==== Source records

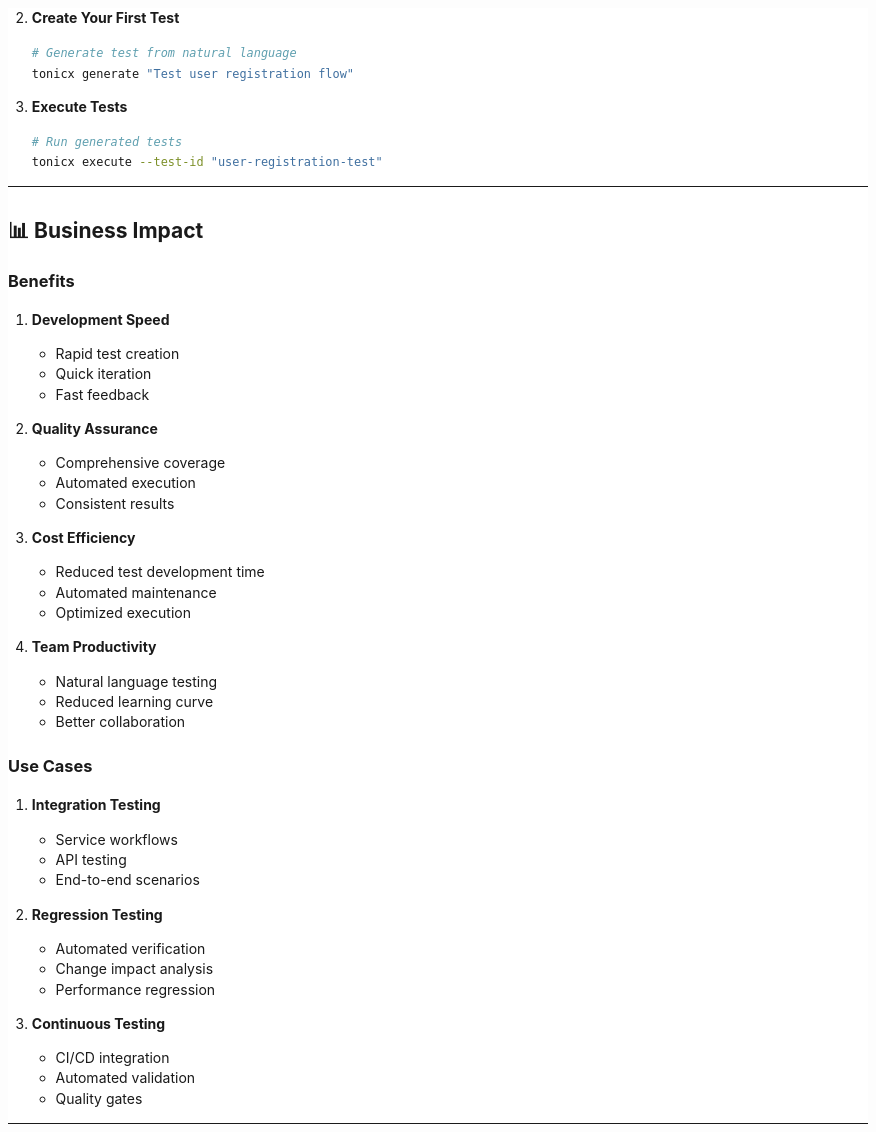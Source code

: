 2. **Create Your First Test**
   ```bash
   # Generate test from natural language
   tonicx generate "Test user registration flow"
   ```

3. **Execute Tests**
   ```bash
   # Run generated tests
   tonicx execute --test-id "user-registration-test"
   ```

---

## 📊 **Business Impact**

### Benefits
1. **Development Speed**
   - Rapid test creation
   - Quick iteration
   - Fast feedback

2. **Quality Assurance**
   - Comprehensive coverage
   - Automated execution
   - Consistent results

3. **Cost Efficiency**
   - Reduced test development time
   - Automated maintenance
   - Optimized execution

4. **Team Productivity**
   - Natural language testing
   - Reduced learning curve
   - Better collaboration

### Use Cases
1. **Integration Testing**
   - Service workflows
   - API testing
   - End-to-end scenarios

2. **Regression Testing**
   - Automated verification
   - Change impact analysis
   - Performance regression

3. **Continuous Testing**
   - CI/CD integration
   - Automated validation
   - Quality gates

---
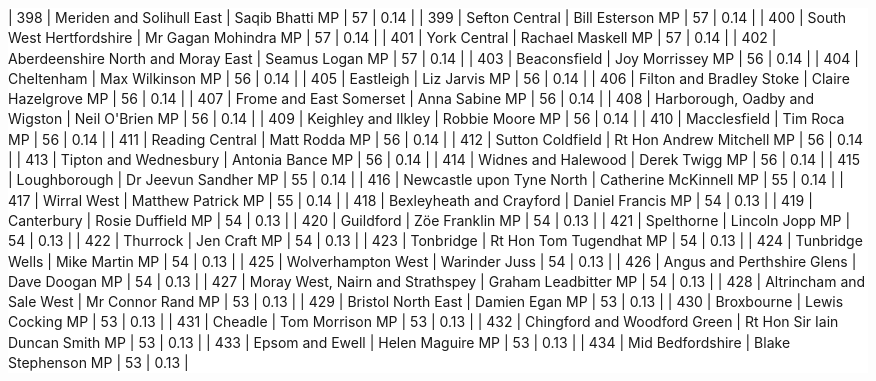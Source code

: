 | 398 | Meriden and Solihull East | Saqib Bhatti MP | 57 | 0.14 |
| 399 | Sefton Central | Bill Esterson MP | 57 | 0.14 |
| 400 | South West Hertfordshire | Mr Gagan Mohindra MP | 57 | 0.14 |
| 401 | York Central | Rachael Maskell MP | 57 | 0.14 |
| 402 | Aberdeenshire North and Moray East | Seamus Logan MP | 57 | 0.14 |
| 403 | Beaconsfield | Joy Morrissey MP | 56 | 0.14 |
| 404 | Cheltenham | Max Wilkinson MP | 56 | 0.14 |
| 405 | Eastleigh | Liz Jarvis MP | 56 | 0.14 |
| 406 | Filton and Bradley Stoke | Claire Hazelgrove MP | 56 | 0.14 |
| 407 | Frome and East Somerset | Anna Sabine MP | 56 | 0.14 |
| 408 | Harborough, Oadby and Wigston | Neil O'Brien MP | 56 | 0.14 |
| 409 | Keighley and Ilkley | Robbie Moore MP | 56 | 0.14 |
| 410 | Macclesfield | Tim Roca MP | 56 | 0.14 |
| 411 | Reading Central | Matt Rodda MP | 56 | 0.14 |
| 412 | Sutton Coldfield | Rt Hon Andrew Mitchell MP | 56 | 0.14 |
| 413 | Tipton and Wednesbury | Antonia Bance MP | 56 | 0.14 |
| 414 | Widnes and Halewood | Derek Twigg MP | 56 | 0.14 |
| 415 | Loughborough | Dr Jeevun Sandher MP | 55 | 0.14 |
| 416 | Newcastle upon Tyne North | Catherine McKinnell MP | 55 | 0.14 |
| 417 | Wirral West | Matthew Patrick MP | 55 | 0.14 |
| 418 | Bexleyheath and Crayford | Daniel Francis MP | 54 | 0.13 |
| 419 | Canterbury | Rosie Duffield MP | 54 | 0.13 |
| 420 | Guildford | Zöe Franklin MP | 54 | 0.13 |
| 421 | Spelthorne | Lincoln Jopp MP | 54 | 0.13 |
| 422 | Thurrock | Jen Craft MP | 54 | 0.13 |
| 423 | Tonbridge | Rt Hon Tom Tugendhat MP | 54 | 0.13 |
| 424 | Tunbridge Wells | Mike Martin MP | 54 | 0.13 |
| 425 | Wolverhampton West | Warinder Juss | 54 | 0.13 |
| 426 | Angus and Perthshire Glens | Dave Doogan MP | 54 | 0.13 |
| 427 | Moray West, Nairn and Strathspey | Graham Leadbitter MP | 54 | 0.13 |
| 428 | Altrincham and Sale West | Mr Connor Rand MP | 53 | 0.13 |
| 429 | Bristol North East | Damien Egan MP | 53 | 0.13 |
| 430 | Broxbourne | Lewis Cocking MP | 53 | 0.13 |
| 431 | Cheadle | Tom Morrison MP | 53 | 0.13 |
| 432 | Chingford and Woodford Green | Rt Hon Sir Iain Duncan Smith MP | 53 | 0.13 |
| 433 | Epsom and Ewell | Helen Maguire MP | 53 | 0.13 |
| 434 | Mid Bedfordshire | Blake Stephenson MP | 53 | 0.13 |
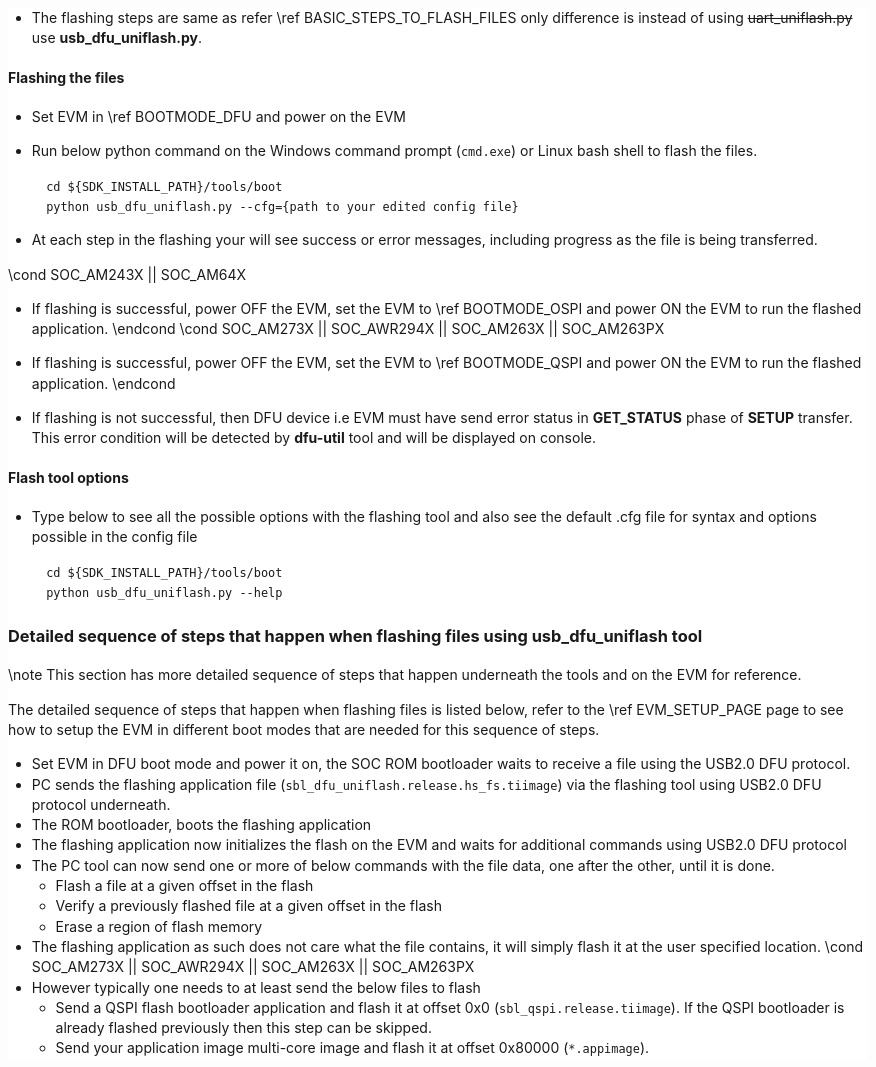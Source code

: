  - The flashing steps are same as refer \ref BASIC_STEPS_TO_FLASH_FILES only difference is instead of using ~~uart_uniflash.py~~ use **usb_dfu_uniflash.py**.


#### Flashing the files

- Set EVM in \ref BOOTMODE_DFU and power on the EVM

- Run below python command on the Windows command prompt (`cmd.exe`) or Linux bash shell to flash the files.

        cd ${SDK_INSTALL_PATH}/tools/boot
        python usb_dfu_uniflash.py --cfg={path to your edited config file}

- At each step in the flashing your will see success or error messages, including progress as the file is being transferred.

\cond SOC_AM243X || SOC_AM64X

- If flashing is successful, power OFF the EVM, set the EVM to \ref BOOTMODE_OSPI and power ON the EVM to run the flashed application.
\endcond
\cond SOC_AM273X || SOC_AWR294X || SOC_AM263X || SOC_AM263PX
- If flashing is successful, power OFF the EVM, set the EVM to \ref BOOTMODE_QSPI and power ON the EVM to run the flashed application.
\endcond

- If flashing is not successful, then DFU device i.e EVM must have send error status in **GET_STATUS** phase of **SETUP** transfer. This error condition
will be detected by **dfu-util** tool and will be displayed on console.

#### Flash tool options

- Type below to see all the possible options with the flashing tool and also see the default .cfg file for syntax and options possible in the config file

        cd ${SDK_INSTALL_PATH}/tools/boot
        python usb_dfu_uniflash.py --help

### Detailed sequence of steps that happen when flashing files using usb_dfu_uniflash tool

\note This section has more detailed sequence of steps that happen underneath the tools and on the EVM for reference.

The detailed sequence of steps that happen when flashing files is listed below, refer to the \ref EVM_SETUP_PAGE page to see how to setup the EVM in different boot modes that are needed for this sequence of steps.

- Set EVM in DFU boot mode and power it on, the SOC ROM bootloader waits to receive a file using the USB2.0 DFU protocol.
- PC sends the flashing application file (`sbl_dfu_uniflash.release.hs_fs.tiimage`) via the flashing tool using USB2.0 DFU protocol underneath.
- The ROM bootloader, boots the flashing application
- The flashing application now initializes the flash on the EVM and waits for additional commands using USB2.0 DFU protocol
- The PC tool can now send one or more of below commands with the file data, one after the other, until it is done.
  - Flash a file at a given offset in the flash
  - Verify a previously flashed file at a given offset in the flash
  - Erase a region of flash memory
- The flashing application as such does not care what the file contains, it will simply flash it at the user specified location.
\cond SOC_AM273X || SOC_AWR294X || SOC_AM263X || SOC_AM263PX
- However typically one needs to at least send the below files to flash
  - Send a QSPI flash bootloader application and flash it at offset 0x0 (`sbl_qspi.release.tiimage`). If the QSPI bootloader is
    already flashed previously then this step can be skipped.
  - Send your application image multi-core image and flash it at offset 0x80000 (`*.appimage`).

========

> **Task instructions**:
All that is wanted is the number of lines in the records that include the string "West".

> **The answer**:
5